So when you exceed L1 cache limit into L2 there is a performance hit, likewise into L3 cache, all within one CPU. when a process has to repeatedly fetch from it's local set of dimms more data that it could not fit into cache then performance hit. And when that data is not on dimms local to that cpu = slower. And when that data is not on the same motherboard and goes across some kind of high speed fiber RDMA = slower. When it's across ethernet even slower... and so on.
Or in other words, why does accessing an arbitrary element in an array take constant time (instead of O(n) or some other time)?
I googled my heart out looking for an answer to this and did not find a very good one so I'm hoping one of you can share your low level knowledge with me.
Just to give you an idea of how low of an answer I'm hoping for, I'll tell you why I THINK it takes constant time.
When I say array[4] = 12 in a program, I'm really just storing the bit representation of the memory address into a register. This physical register in the hardware will turn on the corresponding electrical signals according to the bit representation I fed it. Those electrical signals will then somehow magically ( hopefully someone can explain the magic ) access the right memory address in physical/main memory.
I know that was rough, but it was just to give you an idea of what kind of answer I'm looking for.
(editor's note: From the OP's later comments, he understands that address calculations take constant time, and just wonders about what happens after that.)

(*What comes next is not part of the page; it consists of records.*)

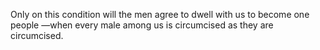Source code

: Only on this condition will the men agree to dwell with us to become one people —when every male among us is circumcised as they are circumcised.
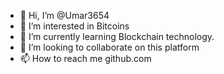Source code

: - 👋 Hi, I’m @Umar3654
- 👀 I’m interested in Bitcoins 
- 🌱 I’m currently learning Blockchain technology.
- 💞️ I’m looking to collaborate on this platform 
- 📫 How to reach me github.com

<!---
Umar3654/Umar3654 is a ✨ special ✨ repository because its `README.md` (this file) appears on your GitHub profile.
You can click the Preview link to take a look at your changes.
--->
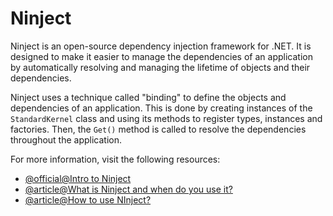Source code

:# Ninject

Ninject is an open-source dependency injection framework for .NET. It is designed to make it easier to manage the dependencies of an application by automatically resolving and managing the lifetime of objects and their dependencies.

Ninject uses a technique called "binding" to define the objects and dependencies of an application. This is done by creating instances of the `StandardKernel` class and using its methods to register types, instances and factories. Then, the `Get()` method is called to resolve the dependencies throughout the application.

For more information, visit the following resources:

- [@official@Intro to Ninject](http://www.ninject.org/)
- [@article@What is Ninject and when do you use it?](https://stackoverflow.com/questions/17375234/what-is-ninject-and-when-do-you-use-it)
- [@article@How to use NInject?](https://www.infoworld.com/article/3191648/how-to-implement-di-in-webapi-using-ninject.html)
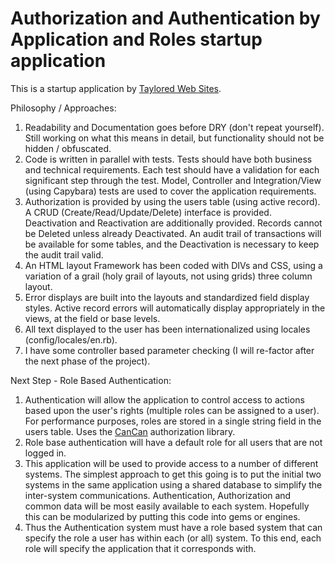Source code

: # Authorization and Authentication by Application and Roles startup application

This is a startup application by [Taylored Web Sites](http://www.tayloredwebsites.com).

Philosophy / Approaches:
1) Readability and Documentation goes before DRY (don't repeat yourself).
	Still working on what this means in detail, but functionality should not be hidden / obfuscated.
2) Code is written in parallel with tests.
	Tests should have both business and technical requirements.
	Each test should have a validation for each significant step through the test.
	Model, Controller and Integration/View (using Capybara) tests are used to cover the application requirements.
3) Authorization is provided by using the users table (using active record).
	A CRUD (Create/Read/Update/Delete) interface is provided.  Deactivation and Reactivation are additionally provided.
	Records cannot be Deleted unless already Deactivated.
	An audit trail of transactions will be available for some tables, and the Deactivation is necessary to keep the audit trail valid.
4) An HTML layout Framework has been coded with DIVs and CSS, using a variation of a grail (holy grail of layouts, not using grids) three column layout.
5) Error displays are built into the layouts and standardized field display styles.
	Active record errors will automatically display appropriately in the views, at the field or base levels.
6) All text displayed to the user has been internationalized using locales (config/locales/en.rb).
7) I have some controller based parameter checking (I will re-factor after the next phase of the project).

Next Step - Role Based Authentication:

1) Authentication will allow the application to control access to actions based upon the user's rights (multiple roles can be assigned to a user).  For performance purposes, roles are stored in a single string field in the users table.  Uses the  [CanCan](https://github.com/ryanb/cancan) authorization library.
2) Role base authentication will have a default role for all users that are not logged in.
3) This application will be used to provide access to a number of different systems. The simplest approach to get this going is to put the initial two systems in the same application using a shared database to simplify the inter-system communications.  Authentication, Authorization and common data will be most easily available to each system.  Hopefully this can be modularized by putting this code into gems or engines.
4) Thus the Authentication system must have a role based system that can specify the role a user has within each (or all) system.  To this end, each role will specify the application that it corresponds with.



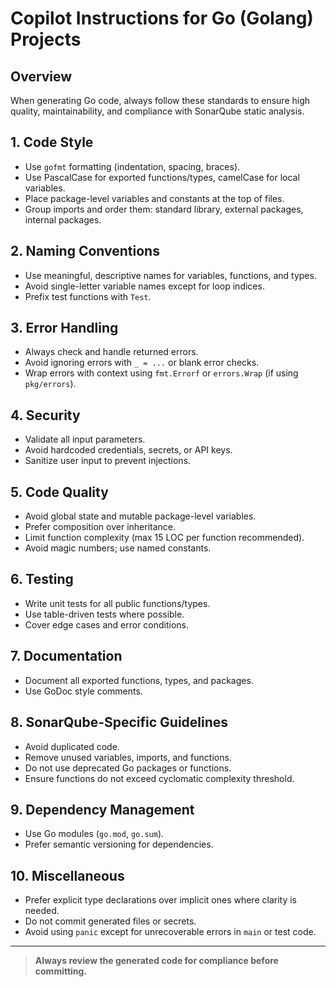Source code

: # Copilot Instructions for Go (Golang) Projects

## Overview
When generating Go code, always follow these standards to ensure high quality, maintainability, and compliance with SonarQube static analysis.

## 1. Code Style
- Use `gofmt` formatting (indentation, spacing, braces).
- Use PascalCase for exported functions/types, camelCase for local variables.
- Place package-level variables and constants at the top of files.
- Group imports and order them: standard library, external packages, internal packages.

## 2. Naming Conventions
- Use meaningful, descriptive names for variables, functions, and types.
- Avoid single-letter variable names except for loop indices.
- Prefix test functions with `Test`.

## 3. Error Handling
- Always check and handle returned errors.
- Avoid ignoring errors with `_ = ...` or blank error checks.
- Wrap errors with context using `fmt.Errorf` or `errors.Wrap` (if using `pkg/errors`).

## 4. Security
- Validate all input parameters.
- Avoid hardcoded credentials, secrets, or API keys.
- Sanitize user input to prevent injections.

## 5. Code Quality
- Avoid global state and mutable package-level variables.
- Prefer composition over inheritance.
- Limit function complexity (max 15 LOC per function recommended).
- Avoid magic numbers; use named constants.

## 6. Testing
- Write unit tests for all public functions/types.
- Use table-driven tests where possible.
- Cover edge cases and error conditions.

## 7. Documentation
- Document all exported functions, types, and packages.
- Use GoDoc style comments.

## 8. SonarQube-Specific Guidelines
- Avoid duplicated code.
- Remove unused variables, imports, and functions.
- Do not use deprecated Go packages or functions.
- Ensure functions do not exceed cyclomatic complexity threshold.

## 9. Dependency Management
- Use Go modules (`go.mod`, `go.sum`).
- Prefer semantic versioning for dependencies.

## 10. Miscellaneous
- Prefer explicit type declarations over implicit ones where clarity is needed.
- Do not commit generated files or secrets.
- Avoid using `panic` except for unrecoverable errors in `main` or test code.

---

> **Always review the generated code for compliance before committing.**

Because software likes O(1) "working" memory and thus the hardware is designed to behave that way
The basic point is that the address space of a program is thought as abstractly having O(1) access performance, i.e. whatever memory location you want to read, it should take some constant time (which anyway isn't related to the distance between it and the last memory access). So, being arrays nothing more than contiguous chunks of address space, they should inherit this property (accessing an element of an array is just a matter of adding the index to the start address of the array, and then dereferencing the obtained pointer).
This property comes from the fact that, in general, the address space of a program have some correspondence with the physical RAM of the PC, which, as the name (random access memory) partially implies, should have by itself the property that, whatever location in the RAM you want to access, you get to it in constant time (as opposed, for example, to a tape drive, where the seek time depends from the actual length of tape you have to move to get there).
Now, for "regular" RAM this property is (at least AFAIK) true - when the processor/motherboard/memory controller asks to a RAM chip to get some data, it does so in constant time; the details aren't really relevant for software development, and the internals of memory chips changed many times in the past and will change again in the future. If you are interested in an overview of the details of current RAMs, you can have a look here about DRAMs.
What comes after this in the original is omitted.